_YOUR INSTRUCTIONS_
With the material below, print exactly the lines between the line holding "[**Token**](Token.md)" and the line holding "- **Accept**: application/json", inclusive. Add nothing else.

_INFORMATION SHOWN_
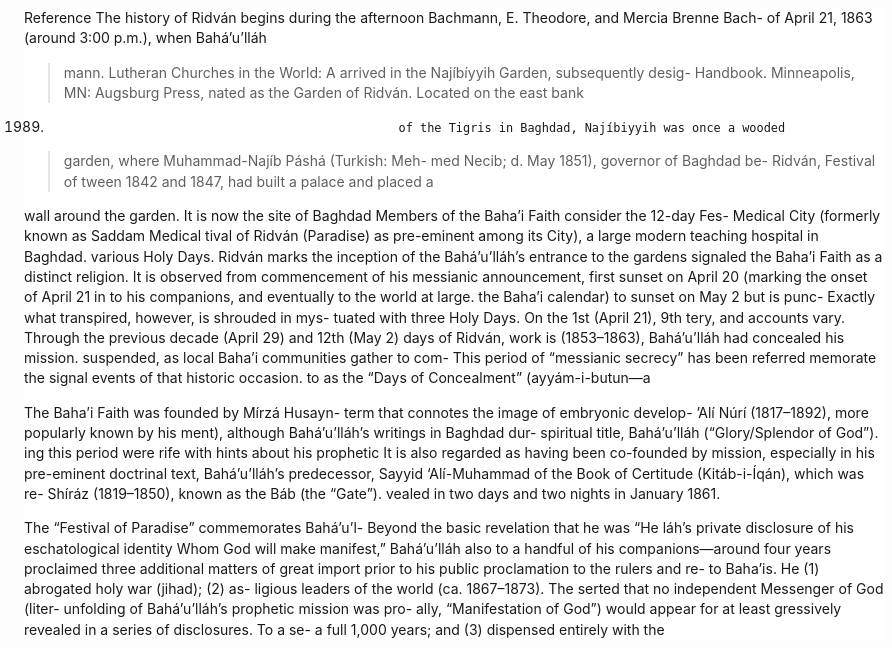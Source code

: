 Reference                                                          The history of Ridván begins during the afternoon
Bachmann, E. Theodore, and Mercia Brenne Bach-                of April 21, 1863 (around 3:00 p.m.), when Bahá’u’lláh

> mann. Lutheran Churches in the World: A                    arrived in the Najíbíyyih Garden, subsequently desig-
> Handbook. Minneapolis, MN: Augsburg Press,                 nated as the Garden of Ridván. Located on the east bank
1989.                                                      of the Tigris in Baghdad, Najíbiyyih was once a wooded

> garden, where Muhammad-Najíb Páshá (Turkish: Meh-
> med Necib; d. May 1851), governor of Baghdad be-
Ridván, Festival of                                           tween 1842 and 1847, had built a palace and placed a

wall around the garden. It is now the site of Baghdad
Members of the Baha’i Faith consider the 12-day Fes-          Medical City (formerly known as Saddam Medical
tival of Ridván (Paradise) as pre-eminent among its           City), a large modern teaching hospital in Baghdad.
various Holy Days. Ridván marks the inception of the               Bahá’u’lláh’s entrance to the gardens signaled the
Baha’i Faith as a distinct religion. It is observed from      commencement of his messianic announcement, first
sunset on April 20 (marking the onset of April 21 in          to his companions, and eventually to the world at large.
the Baha’i calendar) to sunset on May 2 but is punc-          Exactly what transpired, however, is shrouded in mys-
tuated with three Holy Days. On the 1st (April 21), 9th       tery, and accounts vary. Through the previous decade
(April 29) and 12th (May 2) days of Ridván, work is           (1853–1863), Bahá’u’lláh had concealed his mission.
suspended, as local Baha’i communities gather to com-         This period of “messianic secrecy” has been referred
memorate the signal events of that historic occasion.         to as the “Days of Concealment” (ayyám-i-butun—a

The Baha’i Faith was founded by Mírzá Husayn-            term that connotes the image of embryonic develop-
’Alí Núrí (1817–1892), more popularly known by his            ment), although Bahá’u’lláh’s writings in Baghdad dur-
spiritual title, Bahá’u’lláh (“Glory/Splendor of God”).       ing this period were rife with hints about his prophetic
It is also regarded as having been co-founded by              mission, especially in his pre-eminent doctrinal text,
Bahá’u’lláh’s predecessor, Sayyid ‘Alí-Muhammad of            the Book of Certitude (Kitáb-i-Íqán), which was re-
Shíráz (1819–1850), known as the Báb (the “Gate”).            vealed in two days and two nights in January 1861.

The “Festival of Paradise” commemorates Bahá’u’l-             Beyond the basic revelation that he was “He
láh’s private disclosure of his eschatological identity       Whom God will make manifest,” Bahá’u’lláh also
to a handful of his companions—around four years              proclaimed three additional matters of great import
prior to his public proclamation to the rulers and re-        to Baha’is. He (1) abrogated holy war (jihad); (2) as-
ligious leaders of the world (ca. 1867–1873). The             serted that no independent Messenger of God (liter-
unfolding of Bahá’u’lláh’s prophetic mission was pro-         ally, “Manifestation of God”) would appear for at least
gressively revealed in a series of disclosures. To a se-      a full 1,000 years; and (3) dispensed entirely with the
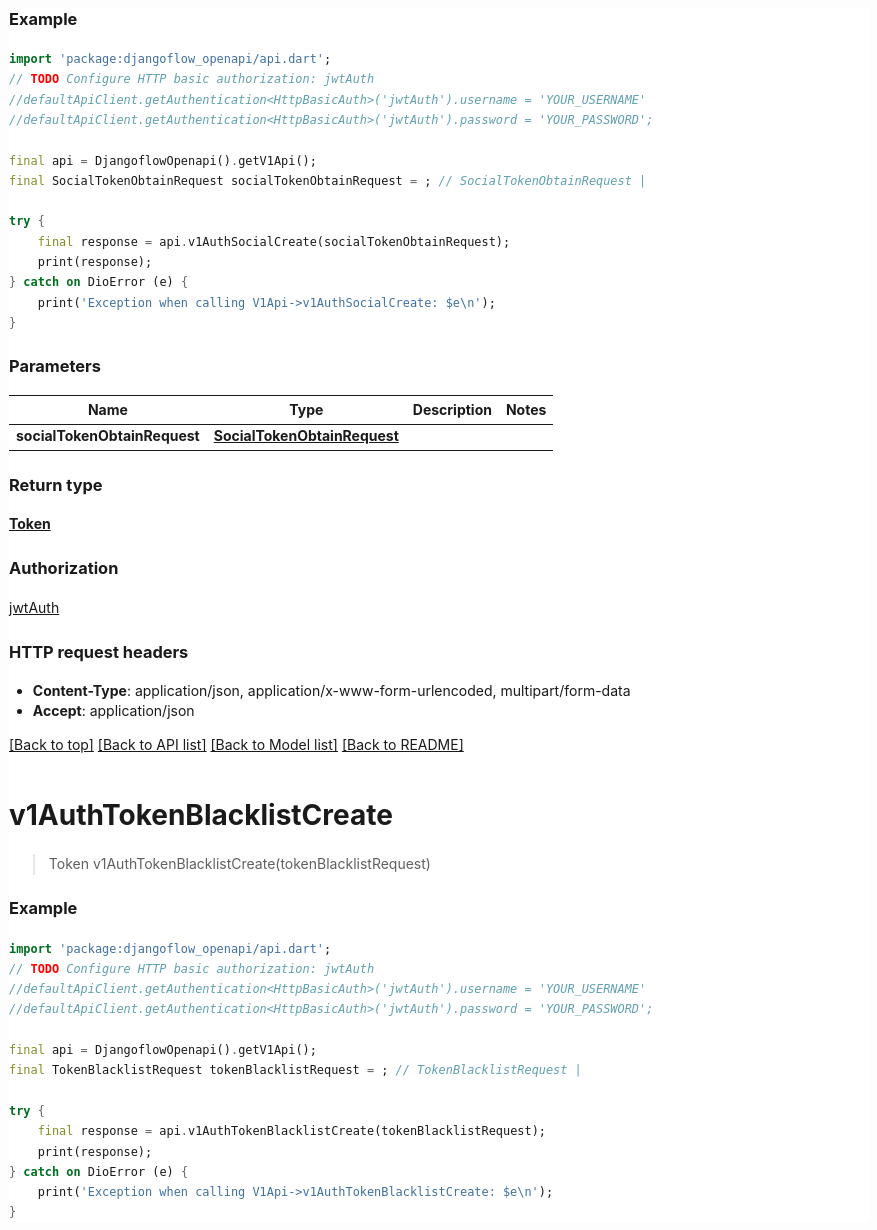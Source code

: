 
### Example
```dart
import 'package:djangoflow_openapi/api.dart';
// TODO Configure HTTP basic authorization: jwtAuth
//defaultApiClient.getAuthentication<HttpBasicAuth>('jwtAuth').username = 'YOUR_USERNAME'
//defaultApiClient.getAuthentication<HttpBasicAuth>('jwtAuth').password = 'YOUR_PASSWORD';

final api = DjangoflowOpenapi().getV1Api();
final SocialTokenObtainRequest socialTokenObtainRequest = ; // SocialTokenObtainRequest | 

try {
    final response = api.v1AuthSocialCreate(socialTokenObtainRequest);
    print(response);
} catch on DioError (e) {
    print('Exception when calling V1Api->v1AuthSocialCreate: $e\n');
}
```

### Parameters

Name | Type | Description  | Notes
------------- | ------------- | ------------- | -------------
 **socialTokenObtainRequest** | [**SocialTokenObtainRequest**](SocialTokenObtainRequest.md)|  | 

### Return type

[**Token**](Token.md)

### Authorization

[jwtAuth](../README.md#jwtAuth)

### HTTP request headers

 - **Content-Type**: application/json, application/x-www-form-urlencoded, multipart/form-data
 - **Accept**: application/json

[[Back to top]](#) [[Back to API list]](../README.md#documentation-for-api-endpoints) [[Back to Model list]](../README.md#documentation-for-models) [[Back to README]](../README.md)

# **v1AuthTokenBlacklistCreate**
> Token v1AuthTokenBlacklistCreate(tokenBlacklistRequest)



### Example
```dart
import 'package:djangoflow_openapi/api.dart';
// TODO Configure HTTP basic authorization: jwtAuth
//defaultApiClient.getAuthentication<HttpBasicAuth>('jwtAuth').username = 'YOUR_USERNAME'
//defaultApiClient.getAuthentication<HttpBasicAuth>('jwtAuth').password = 'YOUR_PASSWORD';

final api = DjangoflowOpenapi().getV1Api();
final TokenBlacklistRequest tokenBlacklistRequest = ; // TokenBlacklistRequest | 

try {
    final response = api.v1AuthTokenBlacklistCreate(tokenBlacklistRequest);
    print(response);
} catch on DioError (e) {
    print('Exception when calling V1Api->v1AuthTokenBlacklistCreate: $e\n');
}
```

_TASK ANSWER_
[**Token**](Token.md)

### Authorization

[jwtAuth](../README.md#jwtAuth)

### HTTP request headers

 - **Content-Type**: application/json, application/x-www-form-urlencoded, multipart/form-data
 - **Accept**: application/json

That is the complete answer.